Brief
Search the material below for the string "definition" and copy each line where it appears.

Provided data
----------------
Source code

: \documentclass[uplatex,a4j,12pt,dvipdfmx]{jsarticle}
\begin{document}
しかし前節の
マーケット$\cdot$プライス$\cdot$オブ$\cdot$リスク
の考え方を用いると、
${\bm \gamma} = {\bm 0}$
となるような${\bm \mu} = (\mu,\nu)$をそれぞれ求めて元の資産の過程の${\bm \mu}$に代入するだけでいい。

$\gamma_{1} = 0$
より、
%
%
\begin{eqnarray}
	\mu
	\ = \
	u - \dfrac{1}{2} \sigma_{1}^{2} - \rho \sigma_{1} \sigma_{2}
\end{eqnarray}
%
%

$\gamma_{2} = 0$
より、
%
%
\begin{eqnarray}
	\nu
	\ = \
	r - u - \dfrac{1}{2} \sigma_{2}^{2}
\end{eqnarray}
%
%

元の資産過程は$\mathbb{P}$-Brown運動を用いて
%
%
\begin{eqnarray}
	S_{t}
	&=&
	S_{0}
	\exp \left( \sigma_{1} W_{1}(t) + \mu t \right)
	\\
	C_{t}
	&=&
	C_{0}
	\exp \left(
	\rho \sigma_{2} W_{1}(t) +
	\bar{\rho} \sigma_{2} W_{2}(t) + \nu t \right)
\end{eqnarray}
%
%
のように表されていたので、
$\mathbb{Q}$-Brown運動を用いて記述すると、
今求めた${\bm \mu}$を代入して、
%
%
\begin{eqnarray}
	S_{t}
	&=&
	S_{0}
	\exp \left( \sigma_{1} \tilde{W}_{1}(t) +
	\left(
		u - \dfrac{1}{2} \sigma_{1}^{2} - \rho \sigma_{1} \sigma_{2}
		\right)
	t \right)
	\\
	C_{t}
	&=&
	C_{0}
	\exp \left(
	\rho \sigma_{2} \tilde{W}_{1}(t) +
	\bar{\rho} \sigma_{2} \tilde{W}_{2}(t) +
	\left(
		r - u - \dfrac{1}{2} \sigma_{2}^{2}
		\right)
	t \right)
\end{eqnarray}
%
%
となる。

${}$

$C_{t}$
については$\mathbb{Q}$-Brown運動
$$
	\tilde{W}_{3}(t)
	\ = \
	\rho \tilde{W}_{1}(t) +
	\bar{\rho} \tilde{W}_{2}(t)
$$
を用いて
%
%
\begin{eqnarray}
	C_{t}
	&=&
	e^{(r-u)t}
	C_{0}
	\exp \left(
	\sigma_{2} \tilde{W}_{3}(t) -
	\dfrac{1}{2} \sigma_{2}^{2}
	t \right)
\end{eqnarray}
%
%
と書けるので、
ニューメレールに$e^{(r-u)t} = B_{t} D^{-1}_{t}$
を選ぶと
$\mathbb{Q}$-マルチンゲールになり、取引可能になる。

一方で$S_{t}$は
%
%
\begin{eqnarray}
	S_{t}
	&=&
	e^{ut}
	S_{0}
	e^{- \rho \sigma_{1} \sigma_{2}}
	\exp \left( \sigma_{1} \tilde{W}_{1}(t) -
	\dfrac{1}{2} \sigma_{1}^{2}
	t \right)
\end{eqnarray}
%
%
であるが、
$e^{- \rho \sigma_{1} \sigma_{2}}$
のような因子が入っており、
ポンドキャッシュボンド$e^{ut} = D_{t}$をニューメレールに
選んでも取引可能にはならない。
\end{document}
----------------
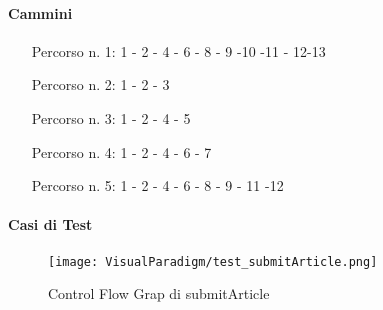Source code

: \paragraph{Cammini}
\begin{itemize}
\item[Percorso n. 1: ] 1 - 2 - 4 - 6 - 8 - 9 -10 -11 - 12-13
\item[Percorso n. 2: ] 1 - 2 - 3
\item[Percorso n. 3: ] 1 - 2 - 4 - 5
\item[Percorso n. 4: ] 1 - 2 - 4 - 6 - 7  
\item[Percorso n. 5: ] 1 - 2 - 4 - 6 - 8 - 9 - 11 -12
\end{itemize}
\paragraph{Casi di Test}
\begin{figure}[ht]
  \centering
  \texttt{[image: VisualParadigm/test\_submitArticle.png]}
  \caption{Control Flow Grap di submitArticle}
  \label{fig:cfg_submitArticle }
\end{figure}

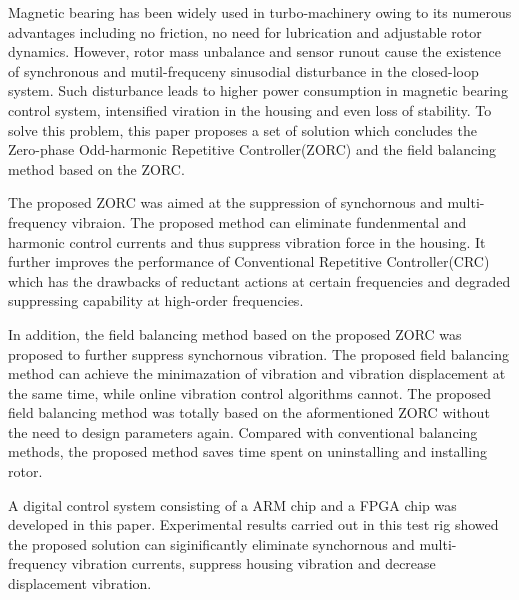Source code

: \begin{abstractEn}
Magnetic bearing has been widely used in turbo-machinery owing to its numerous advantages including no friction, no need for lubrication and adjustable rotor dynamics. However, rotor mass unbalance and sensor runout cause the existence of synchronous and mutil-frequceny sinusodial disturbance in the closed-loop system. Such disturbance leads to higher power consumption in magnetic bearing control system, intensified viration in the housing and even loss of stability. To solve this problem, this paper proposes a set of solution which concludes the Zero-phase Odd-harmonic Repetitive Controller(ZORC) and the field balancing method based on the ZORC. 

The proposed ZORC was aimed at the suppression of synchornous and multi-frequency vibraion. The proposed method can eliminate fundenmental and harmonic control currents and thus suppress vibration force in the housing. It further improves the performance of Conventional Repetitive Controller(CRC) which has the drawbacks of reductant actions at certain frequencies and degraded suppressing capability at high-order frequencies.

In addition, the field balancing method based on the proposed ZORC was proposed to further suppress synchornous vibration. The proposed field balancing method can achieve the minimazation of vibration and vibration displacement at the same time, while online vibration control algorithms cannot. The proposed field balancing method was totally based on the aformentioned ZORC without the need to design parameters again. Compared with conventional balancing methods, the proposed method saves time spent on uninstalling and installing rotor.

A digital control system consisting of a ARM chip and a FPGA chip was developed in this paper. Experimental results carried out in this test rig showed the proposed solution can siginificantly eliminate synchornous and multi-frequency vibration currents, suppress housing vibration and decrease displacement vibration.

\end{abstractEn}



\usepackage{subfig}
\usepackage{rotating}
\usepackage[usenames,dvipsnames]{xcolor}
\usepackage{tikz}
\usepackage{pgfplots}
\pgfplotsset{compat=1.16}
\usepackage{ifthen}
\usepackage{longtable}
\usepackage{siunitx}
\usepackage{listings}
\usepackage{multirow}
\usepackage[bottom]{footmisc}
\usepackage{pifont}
----------------
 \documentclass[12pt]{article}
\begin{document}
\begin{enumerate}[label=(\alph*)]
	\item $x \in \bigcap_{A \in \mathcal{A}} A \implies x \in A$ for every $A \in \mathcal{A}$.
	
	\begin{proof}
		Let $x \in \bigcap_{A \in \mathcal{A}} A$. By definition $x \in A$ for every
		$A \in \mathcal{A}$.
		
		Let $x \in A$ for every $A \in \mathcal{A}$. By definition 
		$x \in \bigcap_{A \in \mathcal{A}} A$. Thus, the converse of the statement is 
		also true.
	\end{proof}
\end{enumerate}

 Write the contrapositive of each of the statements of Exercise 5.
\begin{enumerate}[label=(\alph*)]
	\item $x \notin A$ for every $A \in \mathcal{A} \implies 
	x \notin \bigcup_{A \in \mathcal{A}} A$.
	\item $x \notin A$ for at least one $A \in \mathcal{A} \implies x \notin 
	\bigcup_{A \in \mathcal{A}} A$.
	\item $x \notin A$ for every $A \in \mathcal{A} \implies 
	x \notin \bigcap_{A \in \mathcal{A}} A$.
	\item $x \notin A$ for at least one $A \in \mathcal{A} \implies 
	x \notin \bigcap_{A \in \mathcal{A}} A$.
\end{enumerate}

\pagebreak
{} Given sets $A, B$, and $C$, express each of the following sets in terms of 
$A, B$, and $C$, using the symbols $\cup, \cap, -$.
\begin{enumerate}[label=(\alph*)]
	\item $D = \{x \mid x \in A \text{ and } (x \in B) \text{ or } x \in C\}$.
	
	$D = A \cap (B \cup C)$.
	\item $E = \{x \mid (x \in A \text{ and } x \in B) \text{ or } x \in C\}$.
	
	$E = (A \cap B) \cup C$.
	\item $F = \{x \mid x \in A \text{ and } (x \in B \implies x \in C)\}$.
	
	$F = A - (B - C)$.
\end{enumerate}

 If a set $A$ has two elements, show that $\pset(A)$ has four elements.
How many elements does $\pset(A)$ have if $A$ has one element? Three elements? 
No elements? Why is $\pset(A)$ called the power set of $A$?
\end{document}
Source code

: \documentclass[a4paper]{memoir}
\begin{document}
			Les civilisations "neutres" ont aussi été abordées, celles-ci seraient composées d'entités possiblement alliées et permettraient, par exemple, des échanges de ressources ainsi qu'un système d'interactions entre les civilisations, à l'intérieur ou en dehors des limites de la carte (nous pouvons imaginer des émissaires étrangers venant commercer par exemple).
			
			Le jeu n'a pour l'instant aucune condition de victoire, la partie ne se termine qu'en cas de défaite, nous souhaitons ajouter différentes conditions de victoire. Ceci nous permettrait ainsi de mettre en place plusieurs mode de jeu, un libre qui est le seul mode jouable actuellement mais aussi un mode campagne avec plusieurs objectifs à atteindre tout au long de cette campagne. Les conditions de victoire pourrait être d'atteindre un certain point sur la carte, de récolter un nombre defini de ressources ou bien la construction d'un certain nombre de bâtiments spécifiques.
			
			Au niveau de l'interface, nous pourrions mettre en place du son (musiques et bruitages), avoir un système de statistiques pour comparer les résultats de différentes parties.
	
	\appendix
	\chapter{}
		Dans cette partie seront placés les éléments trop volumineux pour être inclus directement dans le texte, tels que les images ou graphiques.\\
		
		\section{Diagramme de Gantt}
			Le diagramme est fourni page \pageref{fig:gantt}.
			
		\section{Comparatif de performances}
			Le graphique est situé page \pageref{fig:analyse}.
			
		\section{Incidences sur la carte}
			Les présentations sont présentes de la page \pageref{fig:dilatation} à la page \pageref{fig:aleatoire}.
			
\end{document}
----------------
Response
		Let $x \in \bigcap_{A \in \mathcal{A}} A$. By definition $x \in A$ for every
		Let $x \in A$ for every $A \in \mathcal{A}$. By definition 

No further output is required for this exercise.